The Center for Investigative Reporting won today two Alfred I. duPont-Columbia University Awards for broadcast and digital journalism.
CIR was the only news organization awarded twice.
The panel of judges recognized CIR’s Broken Shield series and Rape in the Fields project. Rape in the Fields/Violación de un Sueño was the first investigation of its kind to expose the widespread sexual harassment and assault of female agricultural workers. CIR collaborated with the Investigative Reporting Program at the UC Berkeley Graduate School of Journalism, FRONTLINE and Univision on this project.
The investigation produced two hourlong documentaries in two languages broadcast on FRONTLINE and Univision, an animation in English and Spanish, and long-form text pieces that appeared in The Seattle Times and across California. A companion radio series based on the overall Rape in the Fields project was broadcast on KQED, NPR and Radio Bilingue.

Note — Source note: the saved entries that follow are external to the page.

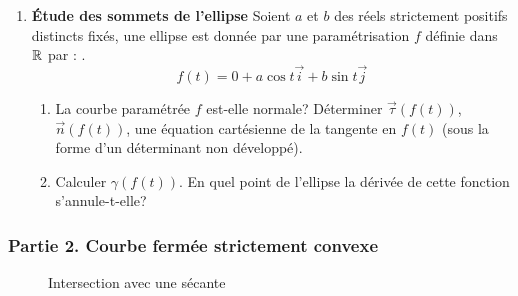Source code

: \begin{enumerate}
\item \textbf{\'Etude des sommets de l'ellipse}\newline
Soient $a$ et $b$ des réels strictement positifs distincts fixés, une ellipse est donnée par une paramétrisation $f$ définie dans $\mathbb{R}$ par :
.\begin{displaymath}
 f(t)=0+a\cos t\overrightarrow i + b\sin t\overrightarrow j
\end{displaymath}
\begin{enumerate}
 \item La courbe paramétrée $f$ est-elle normale? Déterminer $\overrightarrow \tau (f(t))$, $\overrightarrow n (f(t))$, une équation cartésienne de la tangente en $f(t)$ (sous la forme d'un déterminant non développé).
\item Calculer $\gamma(f(t))$. En quel point de l'ellipse la dérivée de cette fonction s'annule-t-elle?
\end{enumerate}
\end{enumerate}
\subsubsection*{Partie 2. Courbe fermée strictement convexe}
\begin{figure}[ht]
 \centering
 
 \caption{Intersection avec une sécante}
 \label{fig:Esommets_2}
\end{figure}

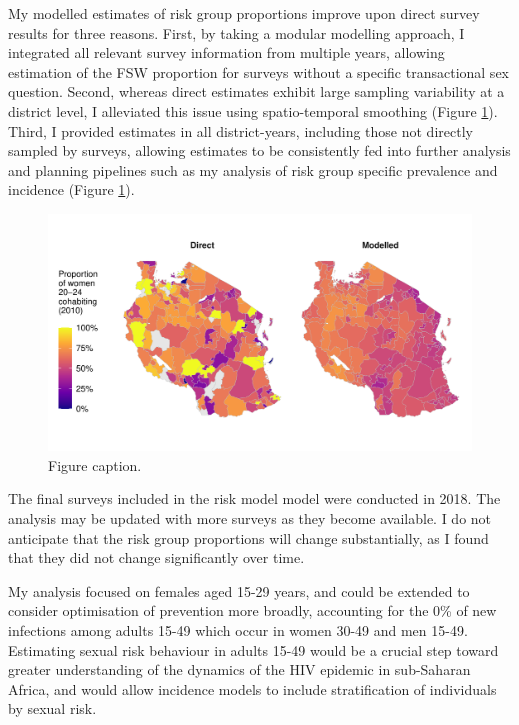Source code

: \documentclass[a4paper, nobind]{templates/ociamthesis}
\begin{document}
My modelled estimates of risk group proportions improve upon direct survey results for three reasons.
First, by taking a modular modelling approach, I integrated all relevant survey information from multiple years, allowing estimation of the FSW proportion for surveys without a specific transactional sex question.
Second, whereas direct estimates exhibit large sampling variability at a district level, I alleviated this issue using spatio-temporal smoothing (Figure \ref{fig:model-direct-benefits}).
Third, I provided estimates in all district-years, including those not directly sampled by surveys, allowing estimates to be consistently fed into further analysis and planning pipelines such as my analysis of risk group specific prevalence and incidence (Figure \ref{fig:model-direct-benefits}).



\begin{figure}

{\centering \includegraphics[width=0.95\linewidth]{resources/multi-agyw/20230627-144735-3da88508/depends/model-direct-benefits} 

}

\caption{Figure caption.}\label{fig:model-direct-benefits}
\end{figure}

The final surveys included in the risk model model were conducted in 2018.
The analysis may be updated with more surveys as they become available.
I do not anticipate that the risk group proportions will change substantially, as I found that they did not change significantly over time.

My analysis focused on females aged 15-29 years, and could be extended to consider optimisation of prevention more broadly, accounting for the 0\% of new infections among adults 15-49 which occur in women 30-49 and men 15-49.
Estimating sexual risk behaviour in adults 15-49 would be a crucial step toward greater understanding of the dynamics of the HIV epidemic in sub-Saharan Africa, and would allow incidence models to include stratification of individuals by sexual risk.
\end{document}
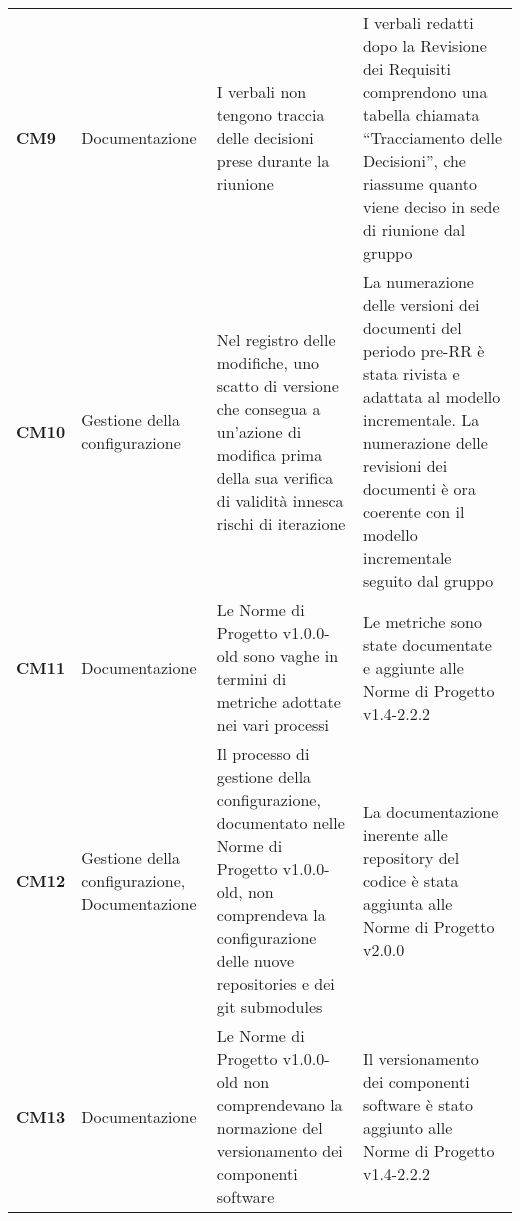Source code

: \documentclass[../piano-di-qualifica.tex]{subfiles}
\begin{document}
\begin{longtable}[H]{>{\centering\bfseries}m{2.5cm} >{\centering}m{2.5cm} >{\centering}m{5.5cm} >{\centering\arraybackslash}m{5.5cm}}
CM9  & Documentazione                                & I verbali non tengono traccia delle decisioni prese durante la riunione                                                                                                       & I verbali redatti dopo la Revisione dei Requisiti comprendono una tabella chiamata “Tracciamento delle Decisioni”, che riassume quanto viene deciso in sede di riunione dal gruppo                                                                                                                                                                  \\
CM10 & Gestione della configurazione                 & Nel registro delle modifiche, uno scatto di versione che consegua a un’azione di modifica prima della sua verifica di validità innesca rischi di iterazione                   & La numerazione delle versioni dei documenti del periodo pre-RR è stata rivista e adattata al modello incrementale. La numerazione delle revisioni dei documenti è ora coerente con il modello incrementale seguito dal gruppo                                                                                                                       \\
CM11 & Documentazione                                & Le Norme di Progetto v1.0.0-old sono vaghe in termini di metriche adottate nei vari processi                                                                                  & Le metriche sono state documentate e aggiunte alle Norme di Progetto v1.4-2.2.2                                                                                                                                                                                                                                                                     \\
CM12 & Gestione della configurazione, Documentazione & Il processo di gestione della configurazione, documentato nelle Norme di Progetto v1.0.0-old, non comprendeva la configurazione delle nuove repositories e dei git submodules & La documentazione inerente alle repository del codice è stata aggiunta alle Norme di Progetto v2.0.0                                                                                                                                                                                                                                                \\
CM13 & Documentazione                                & Le Norme di Progetto v1.0.0-old non comprendevano la normazione del versionamento dei componenti software                                                                     & Il versionamento dei componenti software è stato aggiunto alle Norme di Progetto v1.4-2.2.2                                                                                                                                                                                                                                                         \\

\end{longtable}
\end{document}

Since the documentaries first aired, they have been shown in communities throughout California. The videos are being used in training programs to help migrant women understand their rights.
The project was reported by Bernice Yeung and Grace Rubenstein at CIR with additional reporting by video producer Daffodil Altan. The documentaries were written and directed by Lowell Bergman and Andres Cediel at IRP and edited by CIR’s Stephanie Mechura. Ariane Wu produced “Hidden in the Harvest,” a video illustrated by Marina Luz, with additional story production by Altan, Sam Ward and Mia Zuckerkandel. Editors Susanne Reber, Richard C. Paddock and Robert Salladay managed the project at CIR. Rubenstein and KQED reporter Sasha Khokha produced the companion radio series.
Broken Shield exposed how an internal California police force failed to protect developmentally disabled residents in state-run institutions. The reporting prompted legislative reforms, policy changes and a criminal investigation.
The series has won several honors, including an Emmy Award and George Polk Award, and was a finalist for the 2013 Pulitzer Prize for public service. Reporter Ryan Gabrielson spent 18 months uncovering systemic failures. Carrie Ching and Monica Lam produced videos and multimedia for the series, with contributions from illustrator Luz. Salladay, CIR’s managing editor, directed and edited the series. Sharon Tiller was executive producer for the video, and Zuckerkandel oversaw the design of the project website and e-book.
CIR’s awards were among 14 winning entries in this year’s Alfred I. duPont-Columbia University Awards, established in 1942. The winners will be honored at a ceremony at Columbia University on Jan. 21.
The awards cap a year in which CIR, a 75-person newsroom, has won major national awards for video, radio, text and online journalism. CIR’s 2013 honors include a George Polk award, two IRE awards, an Online Journalism Award from the Online News Association, an Edward R. Murrow award, the Barlett and Steele award and a national news and documentary Emmy. CIR also was a finalist in the public service category for the Pulitzer Prize.